Metal detectors and bureaucracy
“Our government does the maximum for our security,” said Zaki, who met with President Abdel Fattah el-Sisi in November. “If you go into the local churches, they’re like military bases.” Metal detectors and armed police are common sights outside many churches, and are believed to have limited the death toll of the suicide attack on Alexandria Cathedral last year. Some security officials, Zaki said, “were killed on our behalf, so we should admire this too: our state is doing what they can do to protect the Christians”.
Although Egypt’s Evangelical churches have not been targeted by extremists, they too are being protected by armed police. “You can expect at any moment someone come with a bomb, so every day we trust God,” said Zaki. “The good news is, we never fear bombs or death. As long as we are committed to Jesus, every time they bomb the church you have double the numbers.” Other Egyptian church leaders interviewed by World Watch Monitor during the visit agreed that after bomb attacks church attendance rises.
“Our government does the maximum for our security… If you go into the local churches, they’re like military bases.”
One reform enacted by Sisi’s government is the passage of a law in 2016 that makes it easier to acquire permission to build and renovate churches – a sensitive issue that can inflame tensions with local Muslims. Some 4,000 churches are in the process of registering with the government. Zaki said that around 1,000 of them are Evangelical, and that between 300 and 400 Evangelical churches have opened in Egypt in the last ten years. New members mainly come from a Coptic Orthodox background, and “a segment” return to the Coptic Church, he said.
The registration process, Zaki said, is “OK – it’s not fast, it’s not slow.” It is, however, an improvement on the previous system in which Christians often had to rely on oral permission to build their churches. “In the past, to get a written licence was like a miracle,” he said.
Losing faith
Zaki said Egypt’s churches are also facing challenges from a fundamentalist approach to Christianity spreading on social media, and from a “spirit of rebellion” unleashed following the 2011 revolution known as the Arab Spring.
This week, for example, a youth conference was to take place focusing on hermeneutics – the discipline of interpreting Biblical texts. “One of the positives and negatives of social media is creating debate and issues,” Zaki said. “So in the last two years there was confusion, a mass debate and criticism and judgment and disbelief of the other.” Questions regarding whether stories in the book of Genesis should be read literally or metaphorically are creating “a lot of theological confusion”, he said. “We are trying to create a platform to listen to each other without judging.”

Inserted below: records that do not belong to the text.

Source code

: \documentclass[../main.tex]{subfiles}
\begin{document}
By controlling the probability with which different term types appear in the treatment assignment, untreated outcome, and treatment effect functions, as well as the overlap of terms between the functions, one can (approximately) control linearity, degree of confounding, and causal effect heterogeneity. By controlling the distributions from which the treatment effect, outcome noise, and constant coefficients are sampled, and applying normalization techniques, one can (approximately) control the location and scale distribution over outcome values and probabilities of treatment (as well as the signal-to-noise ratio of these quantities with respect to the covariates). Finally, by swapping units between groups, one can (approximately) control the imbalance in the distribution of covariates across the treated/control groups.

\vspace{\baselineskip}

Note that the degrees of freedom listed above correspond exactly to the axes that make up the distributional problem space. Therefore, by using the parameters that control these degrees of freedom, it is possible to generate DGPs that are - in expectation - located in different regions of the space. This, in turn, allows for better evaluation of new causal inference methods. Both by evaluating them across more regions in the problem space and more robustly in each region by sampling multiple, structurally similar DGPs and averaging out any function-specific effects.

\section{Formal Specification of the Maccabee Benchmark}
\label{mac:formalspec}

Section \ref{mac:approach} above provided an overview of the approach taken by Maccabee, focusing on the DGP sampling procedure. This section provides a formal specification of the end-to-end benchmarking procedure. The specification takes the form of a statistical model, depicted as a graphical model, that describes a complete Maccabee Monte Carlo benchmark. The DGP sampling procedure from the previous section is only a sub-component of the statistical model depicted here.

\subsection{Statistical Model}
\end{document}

A big issue for Egyptian Christians is the relationship between the Church and the state, he added. “The majority of middle-aged or old people will [be] pro the state; young people are divided; the majority against any military background in leadership; not all of them are pro-Sisi,” he said, referring to the president’s role as head of the armed forces before he took office in 2014.

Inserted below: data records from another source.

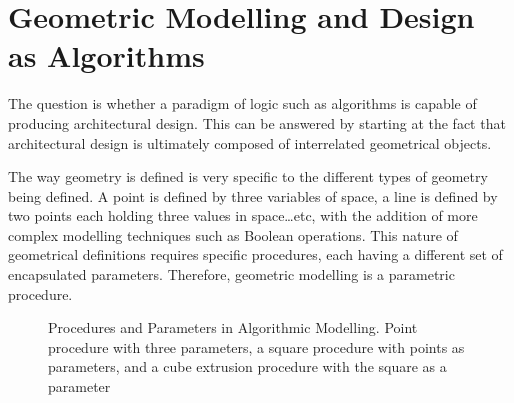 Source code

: \section{Geometric Modelling and Design as Algorithms}

The question is whether a paradigm of logic such as algorithms is capable of producing architectural design. This can be answered by starting at the fact that architectural design is ultimately composed of interrelated geometrical objects.

The way geometry is defined is very specific to the different types of geometry being defined. A point is defined by three variables of space, a line is defined by two points each holding three values in space\ldots etc, with the addition of more complex modelling techniques such as Boolean operations. This nature of geometrical definitions requires specific procedures, each having a different set of encapsulated parameters. Therefore, geometric modelling is a parametric procedure. \cite{hernandez06}

\begin{figure}[htbp]
\flushleft
{}
\centering
\vspace{5mm}
\caption[Procedures and Parameters in Algorithmic Modelling]{Procedures and Parameters in Algorithmic Modelling. {\footnotesize Point procedure with three parameters, a square procedure with points as parameters, and a cube extrusion procedure with the square as a parameter}}
\label{SqrAnalysis}
\end{figure}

One of the positive outcomes from the 2011 revolution is greater scope for self-expression, Zaki said. But he said the consequent “spirit of rebellion” has extended from rejecting leadership to rejecting the Bible. “This is why atheism is emerging in Egypt,” he said, and it is a phenomenon among “Muslims and Christians equally”. Official figures do not exist, but the Grand Imam of Al-Azhar University in Cairo has described atheism as “one of the many challenges facing the country”.
“You need to deal with it in a wise way… We don’t want to push [people] in the opposite direction, we want to include people,” Zaki said.